Task → Retype every entry below without any change.

(Collected data)
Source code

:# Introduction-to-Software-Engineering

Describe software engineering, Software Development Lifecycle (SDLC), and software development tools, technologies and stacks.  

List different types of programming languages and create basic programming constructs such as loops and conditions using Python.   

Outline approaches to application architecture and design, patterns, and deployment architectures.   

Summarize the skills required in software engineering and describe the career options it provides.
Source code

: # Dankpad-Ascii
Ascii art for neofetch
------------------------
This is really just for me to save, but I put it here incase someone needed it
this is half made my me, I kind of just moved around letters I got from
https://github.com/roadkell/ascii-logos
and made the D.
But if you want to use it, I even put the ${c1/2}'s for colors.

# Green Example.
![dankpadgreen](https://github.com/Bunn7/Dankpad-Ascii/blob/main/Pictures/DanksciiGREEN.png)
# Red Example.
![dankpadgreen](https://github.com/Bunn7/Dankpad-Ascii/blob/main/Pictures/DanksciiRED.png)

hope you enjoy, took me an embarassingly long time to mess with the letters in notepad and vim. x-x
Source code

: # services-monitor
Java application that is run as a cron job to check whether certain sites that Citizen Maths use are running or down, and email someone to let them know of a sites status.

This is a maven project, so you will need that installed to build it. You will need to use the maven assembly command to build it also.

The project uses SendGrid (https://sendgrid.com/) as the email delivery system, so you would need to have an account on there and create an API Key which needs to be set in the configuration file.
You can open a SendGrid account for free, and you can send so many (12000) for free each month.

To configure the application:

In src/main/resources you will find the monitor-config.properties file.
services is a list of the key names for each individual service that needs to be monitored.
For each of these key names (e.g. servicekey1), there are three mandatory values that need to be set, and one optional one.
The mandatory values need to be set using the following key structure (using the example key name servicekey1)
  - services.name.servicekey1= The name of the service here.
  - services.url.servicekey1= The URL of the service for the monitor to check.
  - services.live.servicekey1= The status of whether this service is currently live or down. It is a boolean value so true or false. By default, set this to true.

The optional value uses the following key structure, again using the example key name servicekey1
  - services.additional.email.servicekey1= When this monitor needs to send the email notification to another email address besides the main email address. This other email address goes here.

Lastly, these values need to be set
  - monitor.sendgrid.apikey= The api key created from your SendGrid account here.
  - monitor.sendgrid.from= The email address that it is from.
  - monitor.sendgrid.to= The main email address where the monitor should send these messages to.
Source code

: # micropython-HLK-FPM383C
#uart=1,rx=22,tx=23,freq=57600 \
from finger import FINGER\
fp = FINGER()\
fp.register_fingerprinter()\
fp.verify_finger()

Solution for this exercise →
Source code

:# Introduction-to-Software-Engineering

Describe software engineering, Software Development Lifecycle (SDLC), and software development tools, technologies and stacks.  

List different types of programming languages and create basic programming constructs such as loops and conditions using Python.   

Outline approaches to application architecture and design, patterns, and deployment architectures.   

Summarize the skills required in software engineering and describe the career options it provides.
Source code

: # Dankpad-Ascii
Ascii art for neofetch
------------------------
This is really just for me to save, but I put it here incase someone needed it
this is half made my me, I kind of just moved around letters I got from
https://github.com/roadkell/ascii-logos
and made the D.
But if you want to use it, I even put the ${c1/2}'s for colors.

# Green Example.
![dankpadgreen](https://github.com/Bunn7/Dankpad-Ascii/blob/main/Pictures/DanksciiGREEN.png)
# Red Example.
![dankpadgreen](https://github.com/Bunn7/Dankpad-Ascii/blob/main/Pictures/DanksciiRED.png)

hope you enjoy, took me an embarassingly long time to mess with the letters in notepad and vim. x-x
Source code

: # services-monitor
Java application that is run as a cron job to check whether certain sites that Citizen Maths use are running or down, and email someone to let them know of a sites status.

This is a maven project, so you will need that installed to build it. You will need to use the maven assembly command to build it also.

The project uses SendGrid (https://sendgrid.com/) as the email delivery system, so you would need to have an account on there and create an API Key which needs to be set in the configuration file.
You can open a SendGrid account for free, and you can send so many (12000) for free each month.

To configure the application:

In src/main/resources you will find the monitor-config.properties file.
services is a list of the key names for each individual service that needs to be monitored.
For each of these key names (e.g. servicekey1), there are three mandatory values that need to be set, and one optional one.
The mandatory values need to be set using the following key structure (using the example key name servicekey1)
  - services.name.servicekey1= The name of the service here.
  - services.url.servicekey1= The URL of the service for the monitor to check.
  - services.live.servicekey1= The status of whether this service is currently live or down. It is a boolean value so true or false. By default, set this to true.

The optional value uses the following key structure, again using the example key name servicekey1
  - services.additional.email.servicekey1= When this monitor needs to send the email notification to another email address besides the main email address. This other email address goes here.

Lastly, these values need to be set
  - monitor.sendgrid.apikey= The api key created from your SendGrid account here.
  - monitor.sendgrid.from= The email address that it is from.
  - monitor.sendgrid.to= The main email address where the monitor should send these messages to.
Source code

: # micropython-HLK-FPM383C
#uart=1,rx=22,tx=23,freq=57600 \
from finger import FINGER\
fp = FINGER()\
fp.register_fingerprinter()\
fp.verify_finger()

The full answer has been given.